Both public keys are published at market creation. The Oracle signs with exactly one key at resolution.
| Field | Description |
|---|---|
swap_id |
Unique swap identifier |
group_pubkey_a |
FROST group pubkey for outcome A |
group_pubkey_b |
FROST group pubkey for outcome B |
locktime |
Unix timestamp; after this, both sides refund |
Each party locks a Cashu token to the opposite outcome's group pubkey plus the counterparty's personal key:
- Party A locks
token_a_to_bwithP2PK([group_pubkey_b, Party B's pubkey], n_sigs=2) - Party B locks
token_b_to_awithP2PK([group_pubkey_a, Party A's pubkey], n_sigs=2)
This ensures:
- If outcome A wins: Oracle signs with
sk_a. Party A redeemstoken_b_to_ausingoracle_signature + Party A's signature. - If outcome B wins: Oracle signs with
sk_b. Party B redeemstoken_a_to_busingoracle_signature + Party B's signature. - If timeout: Both tokens refund to their original owners.
- The Oracle fetches verifiable data (e.g., TLSNotary proof of a price feed).
- The Oracle evaluates the outcome condition against the verified data.
- The Oracle signs a message with the winning outcome's group key.
- The losing side's secret key is permanently deleted.
- Winners attach the Oracle's signature + their own signature to redeem at the mint.
Without t-of-n Oracle agreement, neither group signature can be produced. This means:
- A single compromised signer cannot unlock tokens unilaterally.
- The locktime refund is the fallback if the Oracle group cannot reach threshold.
- The NUT-11 P2PK token on the Mint side is standard -- no Mint changes required.
create(swap_id) -> { pubkey_a, pubkey_b }
sign(swap_id, outcome, message) -> signature | null
getPubkeys(swap_id) -> { pubkey_a, pubkey_b } | null
has(swap_id) -> boolean
sign() is a one-time operation: the losing side's secret is permanently deleted, same irreversibility guarantee as HTLC preimage reveal.

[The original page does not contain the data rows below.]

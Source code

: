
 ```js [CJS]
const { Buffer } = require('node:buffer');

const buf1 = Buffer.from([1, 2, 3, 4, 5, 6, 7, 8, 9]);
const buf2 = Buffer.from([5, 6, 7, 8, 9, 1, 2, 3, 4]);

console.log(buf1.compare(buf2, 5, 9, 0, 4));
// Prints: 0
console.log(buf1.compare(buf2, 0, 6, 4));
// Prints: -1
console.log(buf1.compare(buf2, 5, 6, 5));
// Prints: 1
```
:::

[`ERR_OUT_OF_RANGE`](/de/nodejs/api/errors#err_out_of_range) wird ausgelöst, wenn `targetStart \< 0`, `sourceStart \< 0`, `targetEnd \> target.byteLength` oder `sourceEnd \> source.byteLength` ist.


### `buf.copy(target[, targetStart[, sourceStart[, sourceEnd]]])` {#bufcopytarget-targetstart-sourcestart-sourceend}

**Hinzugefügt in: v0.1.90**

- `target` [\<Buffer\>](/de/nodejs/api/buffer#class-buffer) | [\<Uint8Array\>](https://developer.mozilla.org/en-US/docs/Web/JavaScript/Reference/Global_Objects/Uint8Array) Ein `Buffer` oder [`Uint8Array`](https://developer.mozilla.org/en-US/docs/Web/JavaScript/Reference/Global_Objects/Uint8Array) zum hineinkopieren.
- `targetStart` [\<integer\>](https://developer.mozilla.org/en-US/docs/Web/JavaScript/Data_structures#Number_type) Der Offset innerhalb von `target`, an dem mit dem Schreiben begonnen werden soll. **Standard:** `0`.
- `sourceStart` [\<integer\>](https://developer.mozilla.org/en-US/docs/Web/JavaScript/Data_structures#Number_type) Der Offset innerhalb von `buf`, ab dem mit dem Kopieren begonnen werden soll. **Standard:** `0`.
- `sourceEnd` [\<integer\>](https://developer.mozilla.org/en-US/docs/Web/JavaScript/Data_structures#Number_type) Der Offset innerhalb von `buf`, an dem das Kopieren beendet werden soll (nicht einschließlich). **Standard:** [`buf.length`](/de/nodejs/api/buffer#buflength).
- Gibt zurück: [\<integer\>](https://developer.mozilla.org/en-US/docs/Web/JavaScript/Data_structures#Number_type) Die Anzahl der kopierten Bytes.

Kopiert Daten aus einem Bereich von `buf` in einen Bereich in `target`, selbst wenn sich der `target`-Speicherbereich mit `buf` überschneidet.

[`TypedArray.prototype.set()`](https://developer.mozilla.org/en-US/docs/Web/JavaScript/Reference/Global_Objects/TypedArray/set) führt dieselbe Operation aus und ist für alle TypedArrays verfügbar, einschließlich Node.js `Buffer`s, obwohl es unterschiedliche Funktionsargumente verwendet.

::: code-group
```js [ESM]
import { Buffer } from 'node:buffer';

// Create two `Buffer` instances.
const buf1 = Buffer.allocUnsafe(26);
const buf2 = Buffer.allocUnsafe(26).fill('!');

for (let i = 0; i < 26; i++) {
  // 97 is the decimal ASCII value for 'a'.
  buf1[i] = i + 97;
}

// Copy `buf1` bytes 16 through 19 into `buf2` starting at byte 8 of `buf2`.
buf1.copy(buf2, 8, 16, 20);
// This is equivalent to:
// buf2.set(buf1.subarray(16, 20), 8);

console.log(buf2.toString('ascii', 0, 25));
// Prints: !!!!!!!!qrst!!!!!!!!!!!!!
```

The 1:1 bounty query (Specs 00-06) is the special case where N=1, M=1. The conditional swap extends this to N:M by:
- Replacing the single preimage with a dual-preimage scheme (or FROST P2PK dual-key).
- Introducing a matching layer that pairs participants.
- Using the same
EscrowProvider,verify(), and messaging infrastructure.
The Oracle's role is identical: verify data, produce an attestation, release the appropriate preimage or signature.
Cashu's standard NUTs (NUT-11 P2PK, NUT-14 HTLC) do not support conditional branching (IF outcome=A THEN pay X, ELSE pay Y). This limits the settlement options for conditional swaps:
| Settlement Mode | Oracle Fund Custody | Fair Exchange | Status |
|---|---|---|---|
| Oracle escrow (P2PK n_sigs=1) | Yes — t-of-n can steal | Not needed | Implemented |
| P2P cross-lock (P2PK n_sigs=2) | No — Oracle can't steal | Unsolved without trusted intermediary | Experimental |
| DLC on Cashu mint | No | Not needed | Proposed (PR #128) |
| DLC on Bitcoin L1 | No | Not needed | Roadmap |
The Oracle escrow mode is suitable for scenarios where the Oracle group (t-of-n FROST) is trusted. For trustless settlement where the Oracle cannot access funds, a DLC-based approach is required.
Anchr's Oracle verification (TLSNotary + FROST threshold signing) is independent of the settlement layer and works with any of the above modes.